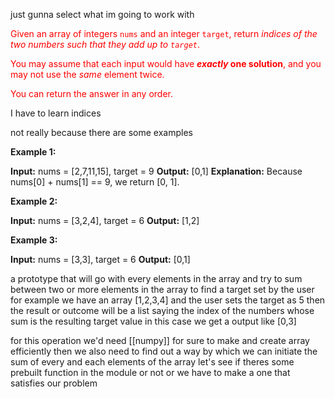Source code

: just gunna select what im going to work with

<font color="red">Given an array of integers `nums` and an integer `target`, return _indices of the two numbers such that they add up to `target`_.

You may assume that each input would have **_exactly_ one solution**, and you may not use the _same_ element twice.

You can return the answer in any order.</font>

I have to learn indices 

not really because there are some examples

**Example 1:**

**Input:** nums = [2,7,11,15], target = 9
**Output:** [0,1]
**Explanation:** Because nums[0] + nums[1] == 9, we return [0, 1].

**Example 2:**

**Input:** nums = [3,2,4], target = 6
**Output:** [1,2]

**Example 3:**

**Input:** nums = [3,3], target = 6
**Output:** [0,1]


a prototype that will go with every elements in the array and try to sum between two or more elements in the array to find a target set by the user for example we have an array [1,2,3,4] and the user sets the target as 5 then the result or outcome will be a list saying the index of the numbers whose sum is the resulting target value in this case we get a output like [0,3]

for this operation we'd need [[numpy]] for sure to make and create array efficiently then we also need to find out a way by which we can initiate the sum of every and each elements of the array let's see if theres some prebuilt function in the module or not or we have to make a one that satisfies our problem 
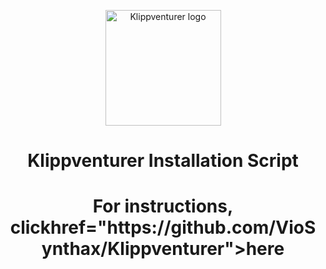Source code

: <p align="center">
  <a>
    <img src="https://raw.githubusercontent.com/VioSynthax/Adventurer-Voxel-Klipper/2.0-preview/images/klippventurer.svg" alt="Klippventurer logo" height="185">
    <h1 align="center">Klippventurer Installation Script</h1>
  </a>
  <a>
    <h1 align="center">For instructions, click<a>href="https://github.com/VioSynthax/Klippventurer">here</a></h1>
</p>
</div>
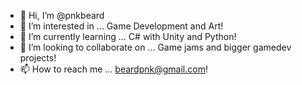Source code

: - 👋 Hi, I’m @pnkbeard
- 👀 I’m interested in ... Game Development and Art!
- 🌱 I’m currently learning ... C# with Unity and Python!
- 💞️ I’m looking to collaborate on ... Game jams and bigger gamedev projects!
- 📫 How to reach me ... beardpnk@gmail.com!

<!---
pnkbeard/pnkbeard is a ✨ special ✨ repository because its `README.md` (this file) appears on your GitHub profile.
You can click the Preview link to take a look at your changes.
--->
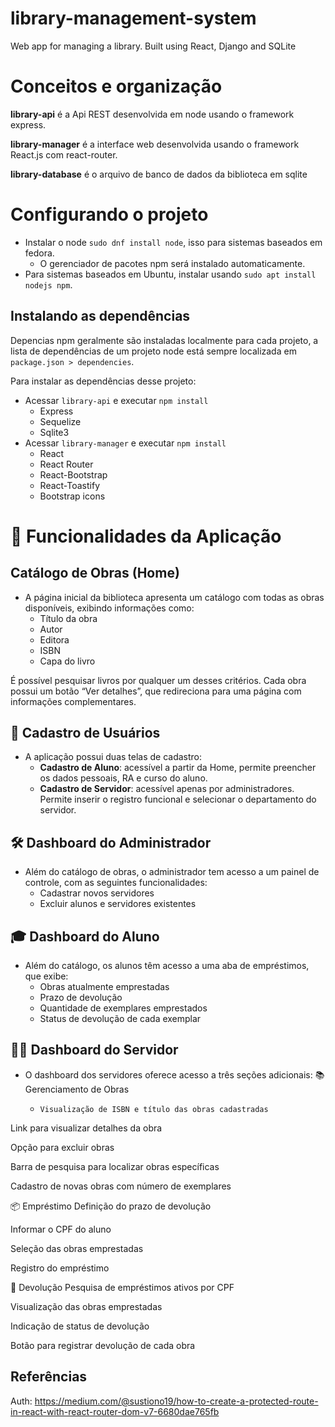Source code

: # library-management-system
Web app for managing a library. Built using React, Django and SQLite

# Conceitos e organização

**library-api** é a Api REST desenvolvida em node usando o framework express.

**library-manager** é a interface web desenvolvida usando o framework React.js com react-router.

**library-database** é o arquivo de banco de dados da biblioteca em sqlite

# Configurando o projeto
- Instalar o node `sudo dnf install node`, isso para sistemas baseados em fedora.
    - O gerenciador de pacotes npm será instalado automaticamente.
- Para sistemas baseados em Ubuntu, instalar usando `sudo apt install nodejs npm`.

## Instalando as dependências
Depencias npm geralmente são instaladas localmente para cada projeto, a lista de dependências de um projeto node está sempre localizada em `package.json > dependencies`.

Para instalar as dependências desse projeto:
- Acessar `library-api` e executar `npm install` 
    - Express
    - Sequelize
    - Sqlite3
- Acessar `library-manager` e executar `npm install`
    - React
    - React Router
    - React-Bootstrap
    - React-Toastify
    - Bootstrap icons
 
# 🧭 Funcionalidades da Aplicação

## Catálogo de Obras (Home)

- A página inicial da biblioteca apresenta um catálogo com todas as obras disponíveis, exibindo informações como:
    - Título da obra
    - Autor
    - Editora
    - ISBN
    - Capa do livro

É possível pesquisar livros por qualquer um desses critérios. Cada obra possui um botão “Ver detalhes”, que redireciona para uma página com informações complementares.

## 📝 Cadastro de Usuários

- A aplicação possui duas telas de cadastro:
    - **Cadastro de Aluno**: acessível a partir da Home, permite preencher os dados pessoais, RA e curso do aluno.
    - **Cadastro de Servidor**: acessível apenas por administradores. Permite inserir o registro funcional e selecionar o departamento do servidor.
 
## 🛠️ Dashboard do Administrador

- Além do catálogo de obras, o administrador tem acesso a um painel de controle, com as seguintes funcionalidades:
    - Cadastrar novos servidores
    - Excluir alunos e servidores existentes
 
## 🎓 Dashboard do Aluno

- Além do catálogo, os alunos têm acesso a uma aba de empréstimos, que exibe:
    - Obras atualmente emprestadas
    - Prazo de devolução
    - Quantidade de exemplares emprestados
    - Status de devolução de cada exemplar
 
## 👨‍🏫 Dashboard do Servidor

- O dashboard dos servidores oferece acesso a três seções adicionais:
    📚 Gerenciamento de Obras
    -     Visualização de ISBN e título das obras cadastradas


Link para visualizar detalhes da obra


Opção para excluir obras


Barra de pesquisa para localizar obras específicas


Cadastro de novas obras com número de exemplares


📦 Empréstimo
Definição do prazo de devolução


Informar o CPF do aluno


Seleção das obras emprestadas


Registro do empréstimo


🔄 Devolução
Pesquisa de empréstimos ativos por CPF


Visualização das obras emprestadas


Indicação de status de devolução


Botão para registrar devolução de cada obra





## Referências
Auth: https://medium.com/@sustiono19/how-to-create-a-protected-route-in-react-with-react-router-dom-v7-6680dae765fb
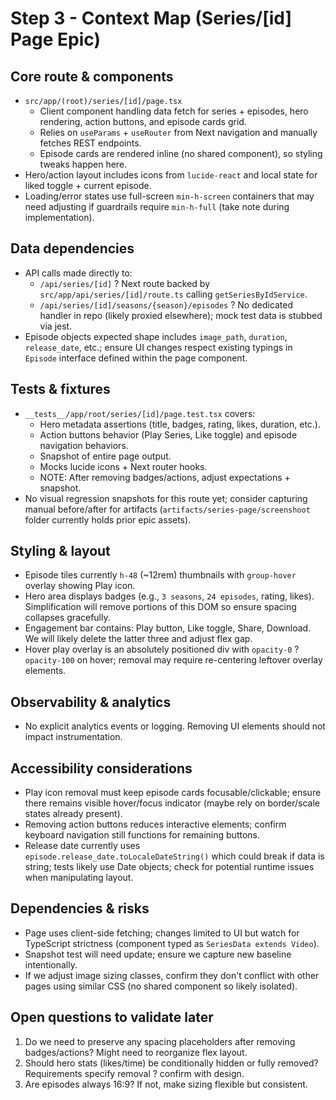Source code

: # Step 3 - Context Map (Series/[id] Page Epic)

## Core route & components
- `src/app/(root)/series/[id]/page.tsx`
  - Client component handling data fetch for series + episodes, hero rendering, action buttons, and episode cards grid.
  - Relies on `useParams` + `useRouter` from Next navigation and manually fetches REST endpoints.
  - Episode cards are rendered inline (no shared component), so styling tweaks happen here.
- Hero/action layout includes icons from `lucide-react` and local state for liked toggle + current episode.
- Loading/error states use full-screen `min-h-screen` containers that may need adjusting if guardrails require `min-h-full` (take note during implementation).

## Data dependencies
- API calls made directly to:
  - `/api/series/[id]` ? Next route backed by `src/app/api/series/[id]/route.ts` calling `getSeriesByIdService`.
  - `/api/series/[id]/seasons/{season}/episodes` ? No dedicated handler in repo (likely proxied elsewhere); mock test data is stubbed via jest.
- Episode objects expected shape includes `image_path`, `duration`, `release_date`, etc.; ensure UI changes respect existing typings in `Episode` interface defined within the page component.

## Tests & fixtures
- `__tests__/app/root/series/[id]/page.test.tsx` covers:
  - Hero metadata assertions (title, badges, rating, likes, duration, etc.).
  - Action buttons behavior (Play Series, Like toggle) and episode navigation behaviors.
  - Snapshot of entire page output.
  - Mocks lucide icons + Next router hooks.
  - NOTE: After removing badges/actions, adjust expectations + snapshot.
- No visual regression snapshots for this route yet; consider capturing manual before/after for artifacts (`artifacts/series-page/screenshoot` folder currently holds prior epic assets).

## Styling & layout
- Episode tiles currently `h-48` (~12rem) thumbnails with `group-hover` overlay showing Play icon.
- Hero area displays badges (e.g., `3 seasons`, `24 episodes`, rating, likes). Simplification will remove portions of this DOM so ensure spacing collapses gracefully.
- Engagement bar contains: Play button, Like toggle, Share, Download. We will likely delete the latter three and adjust flex gap.
- Hover play overlay is an absolutely positioned div with `opacity-0` ? `opacity-100` on hover; removal may require re-centering leftover overlay elements.

## Observability & analytics
- No explicit analytics events or logging. Removing UI elements should not impact instrumentation.

## Accessibility considerations
- Play icon removal must keep episode cards focusable/clickable; ensure there remains visible hover/focus indicator (maybe rely on border/scale states already present).
- Removing action buttons reduces interactive elements; confirm keyboard navigation still functions for remaining buttons.
- Release date currently uses `episode.release_date.toLocaleDateString()` which could break if data is string; tests likely use Date objects; check for potential runtime issues when manipulating layout.

## Dependencies & risks
- Page uses client-side fetching; changes limited to UI but watch for TypeScript strictness (component typed as `SeriesData extends Video`).
- Snapshot test will need update; ensure we capture new baseline intentionally.
- If we adjust image sizing classes, confirm they don't conflict with other pages using similar CSS (no shared component so likely isolated).

## Open questions to validate later
1. Do we need to preserve any spacing placeholders after removing badges/actions? Might need to reorganize flex layout.
2. Should hero stats (likes/time) be conditionally hidden or fully removed? Requirements specify removal ? confirm with design.
3. Are episodes always 16:9? If not, make sizing flexible but consistent.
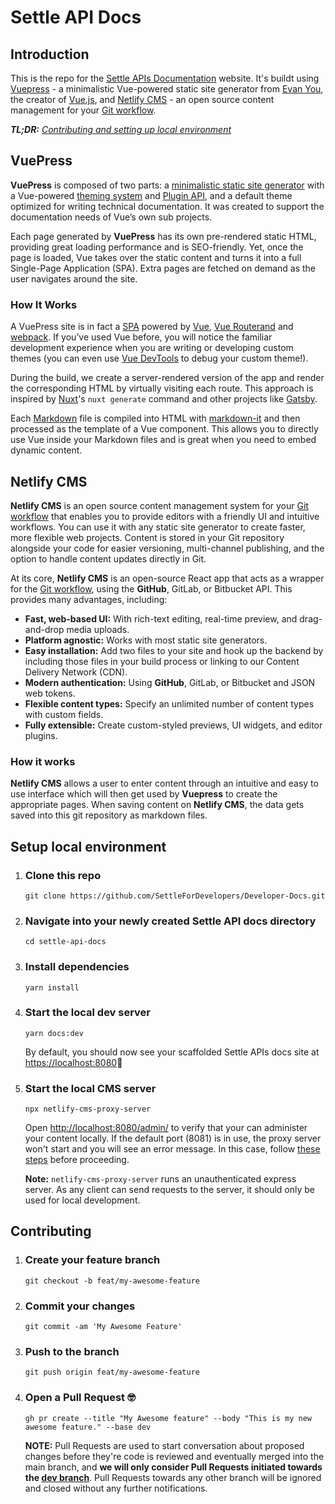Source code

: # Settle API Docs

## Introduction

This is the repo for the [Settle APIs Documentation](https://developer.settle.eu/) website. It's buildt using [Vuepress](https://vuepress.vuejs.org/) - a minimalistic Vue-powered static site generator from [Evan You](https://evanyou.me/), the creator of [Vue.js](https://vuejs.org/), and [Netlify CMS](https://www.netlifycms.org/) - an open source content management for your [Git workflow](https://guides.github.com/introduction/flow/).

***TL;DR:*** *[Contributing and setting up local environment](#contributing)*

## VuePress

**VuePress** is composed of two parts: a [minimalistic static site generator](https://github.com/vuejs/vuepress/tree/master/packages/%40vuepress/core) with a Vue-powered [theming system](https://vuepress.vuejs.org/theme/) and [Plugin API](https://vuepress.vuejs.org/plugin/), and a default theme optimized for writing technical documentation. It was created to support the documentation needs of Vue’s own sub projects.

Each page generated by **VuePress** has its own pre-rendered static HTML, providing great loading performance and is SEO-friendly. Yet, once the page is loaded, Vue takes over the static content and turns it into a full Single-Page Application (SPA). Extra pages are fetched on demand as the user navigates around the site.

### How It Works

A VuePress site is in fact a [SPA](https://developer.mozilla.org/en-US/docs/Glossary/SPA) powered by [Vue](http://vuejs.org/), [Vue Routerand](https://github.com/vuejs/vue-router) and [webpack](http://webpack.js.org/). If you’ve used Vue before, you will notice the familiar development experience when you are writing or developing custom themes (you can even use [Vue DevTools](https://github.com/vuejs/vue-devtools) to debug your custom theme!).

During the build, we create a server-rendered version of the app and render the corresponding HTML by virtually visiting each route. This approach is inspired by [Nuxt](https://nuxtjs.org/)'s `nuxt generate` command and other projects like [Gatsby](https://www.gatsbyjs.org/).

Each [Markdown](https://www.markdownguide.org/) file is compiled into HTML with [markdown-it](https://github.com/markdown-it/markdown-it) and then processed as the template of a Vue component. This allows you to directly use Vue inside your Markdown files and is great when you need to embed dynamic content.

## Netlify CMS

**Netlify CMS** is an open source content management system for your [Git workflow](https://guides.github.com/introduction/flow/) that enables you to provide editors with a friendly UI and intuitive workflows. You can use it with any static site generator to create faster, more flexible web projects. Content is stored in your Git repository alongside your code for easier versioning, multi-channel publishing, and the option to handle content updates directly in Git.

At its core, **Netlify CMS** is an open-source React app that acts as a wrapper for the [Git workflow](https://guides.github.com/introduction/flow/), using the **GitHub**, GitLab, or Bitbucket API. This provides many advantages, including:

- **Fast, web-based UI:** With rich-text editing, real-time preview, and drag-and-drop media uploads.
- **Platform agnostic:** Works with most static site generators.
- **Easy installation:** Add two files to your site and hook up the backend by including those files in your build process or linking to our Content Delivery Network (CDN).
- **Modern authentication:** Using **GitHub**, GitLab, or Bitbucket and JSON web tokens.
- **Flexible content types:** Specify an unlimited number of content types with custom fields.
- **Fully extensible:** Create custom-styled previews, UI widgets, and editor plugins.

### How it works

**Netlify CMS** allows a user to enter content through an intuitive and easy to use interface which will then get used by **Vuepress** to create the appropriate pages. When saving content on **Netlify CMS**, the data gets saved into this git repository as markdown files.

## Setup local environment

1. ### Clone this repo

   `git clone https://github.com/SettleForDevelopers/Developer-Docs.git`

2. ### Navigate into your newly created Settle API docs directory

   `cd settle-api-docs`

3. ### Install dependencies

   `yarn install`

4. ### Start the local dev server

   `yarn docs:dev`

   By default, you should now see your scaffolded Settle APIs docs site at [https://localhost:8080](https://localhost:8080)🚀

5. ### Start the local CMS server

   `npx netlify-cms-proxy-server`

   Open [http://localhost:8080/admin/](http://localhost:8080/admin/) to verify that your can administer your content locally. If the default port (8081) is in use, the proxy server won't start and you will see an error message. In this case, follow [these steps](https://www.netlifycms.org/docs/beta-features/#configure-the-netlify-cms-proxy-server-port-number) before proceeding.

   **Note:** `netlify-cms-proxy-server` runs an unauthenticated express server. As any client can send requests to the server, it should only be used for local development.

## Contributing

1. ### Create your feature branch

   `git checkout -b feat/my-awesome-feature`

2. ### Commit your changes

   `git commit -am 'My Awesome Feature'`

3. ### Push to the branch

    `git push origin feat/my-awesome-feature`

4. ### Open a Pull Request 🤓

    `gh pr create --title "My Awesome feature" --body "This is my new awesome feature." --base dev`

    **NOTE:** Pull Requests are used to start conversation about proposed changes before they're code is reviewed and eventually merged into the main branch, and **we will only consider Pull Requests initiated towards the [dev branch](https://github.com/SettleAPI/settle-developer-docs/tree/dev)**. Pull Requests towards any other branch will be ignored and closed without any further notifications.
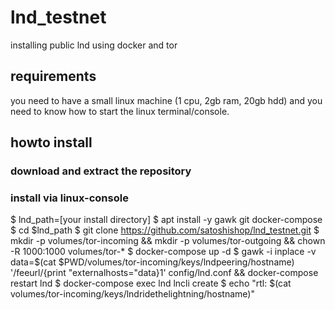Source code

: # lnd_testnet
installing public lnd using docker and tor

## requirements

you need to have a small linux machine (1 cpu, 2gb ram, 20gb hdd) and you need to know how to start the linux terminal/console.

## howto install 

### download and extract the repository

### install via linux-console

$ lnd_path=[your install directory]
$ apt install -y gawk git docker-compose
$ cd $lnd_path
$ git clone https://github.com/satoshishop/lnd_testnet.git
$ mkdir -p volumes/tor-incoming && mkdir -p volumes/tor-outgoing && chown -R 1000:1000 volumes/tor-*
$ docker-compose up -d
$ gawk -i inplace -v data=$(cat $PWD/volumes/tor-incoming/keys/lndpeering/hostname) '/feeurl/{print "externalhosts="data}1' config/lnd.conf && docker-compose restart lnd
$ docker-compose exec lnd lncli create
$ echo "rtl: $(cat volumes/tor-incoming/keys/lndridethelightning/hostname)"
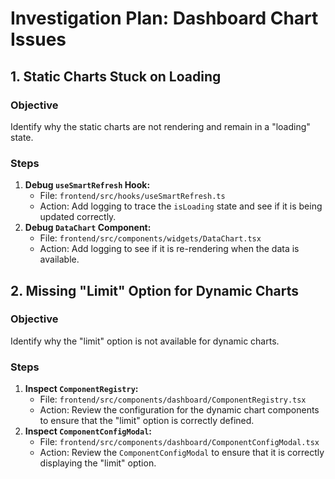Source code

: # Investigation Plan: Dashboard Chart Issues

## 1. Static Charts Stuck on Loading

### Objective
Identify why the static charts are not rendering and remain in a "loading" state.

### Steps
1.  **Debug `useSmartRefresh` Hook:**
    -   File: `frontend/src/hooks/useSmartRefresh.ts`
    -   Action: Add logging to trace the `isLoading` state and see if it is being updated correctly.
2.  **Debug `DataChart` Component:**
    -   File: `frontend/src/components/widgets/DataChart.tsx`
    -   Action: Add logging to see if it is re-rendering when the data is available.

## 2. Missing "Limit" Option for Dynamic Charts

### Objective
Identify why the "limit" option is not available for dynamic charts.

### Steps
1.  **Inspect `ComponentRegistry`:**
    -   File: `frontend/src/components/dashboard/ComponentRegistry.tsx`
    -   Action: Review the configuration for the dynamic chart components to ensure that the "limit" option is correctly defined.
2.  **Inspect `ComponentConfigModal`:**
    -   File: `frontend/src/components/dashboard/ComponentConfigModal.tsx`
    -   Action: Review the `ComponentConfigModal` to ensure that it is correctly displaying the "limit" option.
● ● ● ● ● ● ●
EXERCISE OBJECTIVE:
How many lines in these entries contain the string "manager"? State the number and nothing more.

OUTPUT FOR THIS EXERCISE:
2